How to Teach Confrontation with Accountability and Prevent Hostility and Abuse
© 2000 Michele Toomey, PhD

The primary way to teach confrontation with accountability is to live it. Instead of swallowing your feelings and building resentment, learn how to express those feelings, thus being accountable yourself. Then ask the relevant person why they said or did what they did, asking them to be accountable. Instead of reacting defensively when someone confronts you, stop yourself, ask yourself to go inside and discuss why you said or did what you did, thus being accountable to yourself and to another. Instead of reacting angrily and attacking another, blaming them for whatever occurred and verbally assaulting them for it, stop and listen to your angry feelings and ask yourself why you are so angry, then express your anger with honesty and fairness, being accountable and also confrontive.

In each of these instances, we are in a position to demonstrate both the integrity and fairness of confrontation with accountability. We can also demonstrate its effectiveness and its power. Instead of hostility and estrangement or abuse, there will be growing understanding and a chance to care and be intimate and known. A far more desirable state and a far less stressful or hostile one.

As parents or teachers, we should start from this place of living out of integrity and fairness expressed by confrontation and accountability. It is our most powerful way of teaching our children. In addition, we must talk with them, beginning as young as five years old, about fairness and accountability. We must also teach them the difference between a confrontation and an attack, emphasizing the fact that claiming what's going on and being accountable for it is the purpose of a confrontation. It is an equalizing encounter designed to discover what's underneath what's being said and done, not an attempt to defeat the other by humiliating them or breaking them down. Children resonate with fairness. They feel secure and safe when protected by fairness, and they are relieved to be connected with each other in a comfortable way.

They must also be helped to pull off difficult confrontations. It should be standard operating procedure, both at home and at school, that whenever they have tried to resolve something that is upsetting them with a fair confrontation and it doesn't work, they are to come to the appropriate adult for help. Either parent or teacher should gladly listen to the stressed child and proceed to get all the relevant parties together at one time to confront each other with your help. Facilitating confrontations is a powerful vehicle for teaching confrontation with accountability. Reported needs should never be allowed to go unattended. That is a cardinal rule for fairness and assuring that it will become the norm. The whole "don't be a tattle-tale" routine must be eliminated and replaced by "do seek help when you need it."

Never talk just to one child at a time and then relay the consequences and outcomes to the others. This builds up a sense of sides and arguing one's case and defending one's actions. They must always be brought together and each given a chance to speak, to claim and to confront in front of each other.

Out of a well facilitated confrontation and accountability session will evolve a resolution of its own. As they hear each other and learn what was going on for each other, the tone will change and understanding will lead to caring, and soon a fair climate will emerge. Apologies and handshakes or hugs may occur, restitution if appropriate may be agreed upon, and there will be movement. They will be relieved and begin to hold great stock in the process. Eventually, they learn to rely on the powerful effect of confrontation with accountability and it becomes the norm. Home and school become a safe place where truth and fairness meet. The climate is one that breeds the potential for good relationships, fair exchanges, and even a greater desire to learn.

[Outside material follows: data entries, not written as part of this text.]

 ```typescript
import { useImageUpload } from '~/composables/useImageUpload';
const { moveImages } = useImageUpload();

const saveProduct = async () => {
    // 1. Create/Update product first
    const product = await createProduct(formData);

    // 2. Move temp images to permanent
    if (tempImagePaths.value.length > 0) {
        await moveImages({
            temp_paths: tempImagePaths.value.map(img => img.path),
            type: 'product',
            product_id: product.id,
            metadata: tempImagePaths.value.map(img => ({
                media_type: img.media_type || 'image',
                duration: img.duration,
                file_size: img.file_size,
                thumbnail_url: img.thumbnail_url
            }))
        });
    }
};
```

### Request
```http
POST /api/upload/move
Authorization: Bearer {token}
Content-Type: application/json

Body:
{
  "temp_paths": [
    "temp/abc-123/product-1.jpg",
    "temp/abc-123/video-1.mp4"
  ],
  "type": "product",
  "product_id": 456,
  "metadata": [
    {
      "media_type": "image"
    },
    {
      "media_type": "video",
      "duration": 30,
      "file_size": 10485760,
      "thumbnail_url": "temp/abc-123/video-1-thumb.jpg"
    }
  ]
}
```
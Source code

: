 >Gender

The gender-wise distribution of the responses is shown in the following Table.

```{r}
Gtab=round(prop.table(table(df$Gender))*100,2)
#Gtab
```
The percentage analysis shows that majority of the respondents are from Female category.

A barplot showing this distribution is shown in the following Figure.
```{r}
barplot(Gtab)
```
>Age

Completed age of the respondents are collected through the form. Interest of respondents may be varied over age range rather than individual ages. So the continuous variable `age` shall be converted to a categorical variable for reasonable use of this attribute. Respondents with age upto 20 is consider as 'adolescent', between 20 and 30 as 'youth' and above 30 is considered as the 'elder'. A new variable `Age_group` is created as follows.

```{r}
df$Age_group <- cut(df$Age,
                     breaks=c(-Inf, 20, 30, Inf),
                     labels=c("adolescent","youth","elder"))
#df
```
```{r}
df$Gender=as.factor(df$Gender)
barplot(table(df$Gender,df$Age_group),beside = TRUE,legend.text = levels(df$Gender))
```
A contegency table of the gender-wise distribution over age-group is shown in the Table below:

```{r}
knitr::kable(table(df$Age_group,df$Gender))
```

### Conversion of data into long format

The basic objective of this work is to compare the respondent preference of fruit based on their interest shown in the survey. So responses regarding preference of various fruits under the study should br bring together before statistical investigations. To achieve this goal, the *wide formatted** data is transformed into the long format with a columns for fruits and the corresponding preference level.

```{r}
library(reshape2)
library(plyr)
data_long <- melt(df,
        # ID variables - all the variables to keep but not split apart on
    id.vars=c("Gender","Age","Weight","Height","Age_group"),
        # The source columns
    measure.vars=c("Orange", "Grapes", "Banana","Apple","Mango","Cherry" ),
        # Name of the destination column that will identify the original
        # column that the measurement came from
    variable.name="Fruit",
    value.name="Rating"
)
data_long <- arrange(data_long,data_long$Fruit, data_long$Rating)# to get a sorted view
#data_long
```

Not so pre-occupied with upsetting encounters and alienated feelings, children are more able to focus their attention on learning and are more comfortable with themselves and their classmates as they learn. Not only does estrangement, abuse and violence become less, on some level it becomes a non issue. The orientation has changed to one of discovering, not defeat, and everything looks different. True education is occurring.

For the few who resist being accountable, it may take longer and certainly more effort, but over time it will be the very, very few who refuse ever to join the ranks of the fair. Peer pressure and the success of the confrontations with accountability become a powerful force. However, some groups, some schools, some age groups, may contain those very, very few. When time, effort, every possible means have failed to get them on board, then steps need to be taken to remove them from the scene. Some intervention is needed. Therapists, counselors, and/or social workers need to become involved and an appropriate intervention needs to occur. Those children should not re-enter the home or school until they have successfully begun to open up to fairness and are willing to play by those rules. Only then can they be given a second chance. If they still refuse, then interventions are their lot. They cannot be allowed to disrupt or terrorize their family or their school. It is not good for them to have that kind of abusive power and of course it is not good to allow others to be abused.

However, barring the very, very few children who can't or won't learn fairness, teaching confrontation with accountability is an exciting and wonderful experience. I promise you it will become one of the finest things you'll ever do and one of the most life changing.